AIM OF THE EXERCISE
Once every line containing "varepsilon" has been counted, report the total for the data and nothing else.

DATA UNDER STUDY
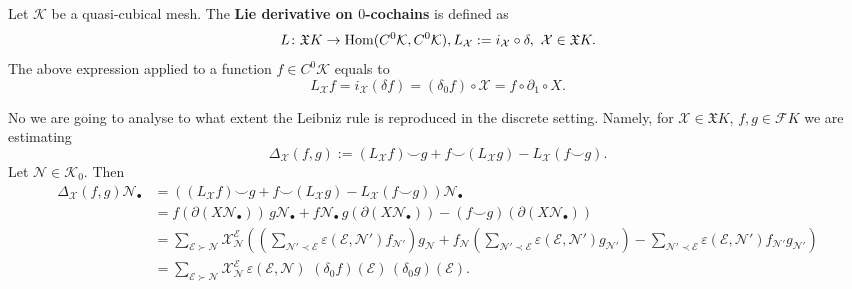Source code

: \begin{definition}
  Let $\mathcal{K}$ be a quasi-cubical mesh.
  The \textbf{Lie derivative on $0$-cochains} is defined as
  \begin{equation}
    L \colon \mathfrak{X} K \to \mathop{\rm Hom}\nolimits(C^0 \mathcal{K}, C^0 \mathcal{K}),
    L_{\mathcal{X}} := i_{\mathcal{X}} \circ \delta,\
    \mathcal{X} \in \mathfrak{X} K.
  \end{equation}
  The above expression applied to a function $f \in C^0 \mathcal{K}$ equals to
  \begin{equation}
    L_{\mathcal{X}} f
    = i_{\mathcal{X}} (\delta f)
    = (\delta_0 f) \circ \mathcal{X}
    = f \circ \partial_1 \circ X.
  \end{equation}
\end{definition}
\begin{remark}
  No we are going to analyse to what extent the Leibniz rule is reproduced in
  the discrete setting.
  Namely, for
  $\mathcal{X} \in \mathfrak{X} K$, $f, g \in \mathcal{F} K$
  we are estimating
  \begin{equation}
    \Delta_\mathcal{X}(f, g) :=
    (L_{\mathcal{X}} f) \smile g
    + f \smile (L_{\mathcal{X}} g)
    - L_{\mathcal{X}} (f \smile g).
  \end{equation}
  Let $\mathcal{N} \in \mathcal{K}_0$.
  Then
  \begin{equation}
    \begin{split}
        \Delta_\mathcal{X}(f, g) \mathcal{N}_\bullet
      & =
        ((L_{\mathcal{X}} f) \smile g + f \smile (L_{\mathcal{X}} g)
        - L_{\mathcal{X}} (f \smile g)) \mathcal{N}_\bullet \\
      & = f (\partial(X \mathcal{N}_\bullet))\, g \mathcal{N}_\bullet
        + f \mathcal{N}_\bullet\, g (\partial(X \mathcal{N}_\bullet))
        - (f \smile g)(\partial(X \mathcal{N}_\bullet)) \\
      & = \sum_{\mathcal{E} \succ \mathcal{N}}
        \mathcal{X}_\mathcal{N}^\mathcal{E}
        ( (\sum_{\mathcal{N}' \prec \mathcal{E}}
          \varepsilon(\mathcal{E}, \mathcal{N}') f_{\mathcal{N}'})
          g_{\mathcal{N}}
          + f_{\mathcal{N}} (\sum_{\mathcal{N}' \prec \mathcal{E}}
          \varepsilon(\mathcal{E}, \mathcal{N}') g_{\mathcal{N}'})
          - \sum_{\mathcal{N}' \prec \mathcal{E}}
          \varepsilon(\mathcal{E}, \mathcal{N}')
          f_{\mathcal{N}'} g_{\mathcal{N}'}
        ) \\
      & = \sum_{\mathcal{E} \succ \mathcal{N}}
        \mathcal{X}_\mathcal{N}^\mathcal{E}\,
        \varepsilon(\mathcal{E}, \mathcal{N})\,
        \, (\delta_0 f)(\mathcal{E})\,
        (\delta_0 g)(\mathcal{E}).
    \end{split}
  \end{equation}
\end{remark}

RESPONSE TO THIS TASK
4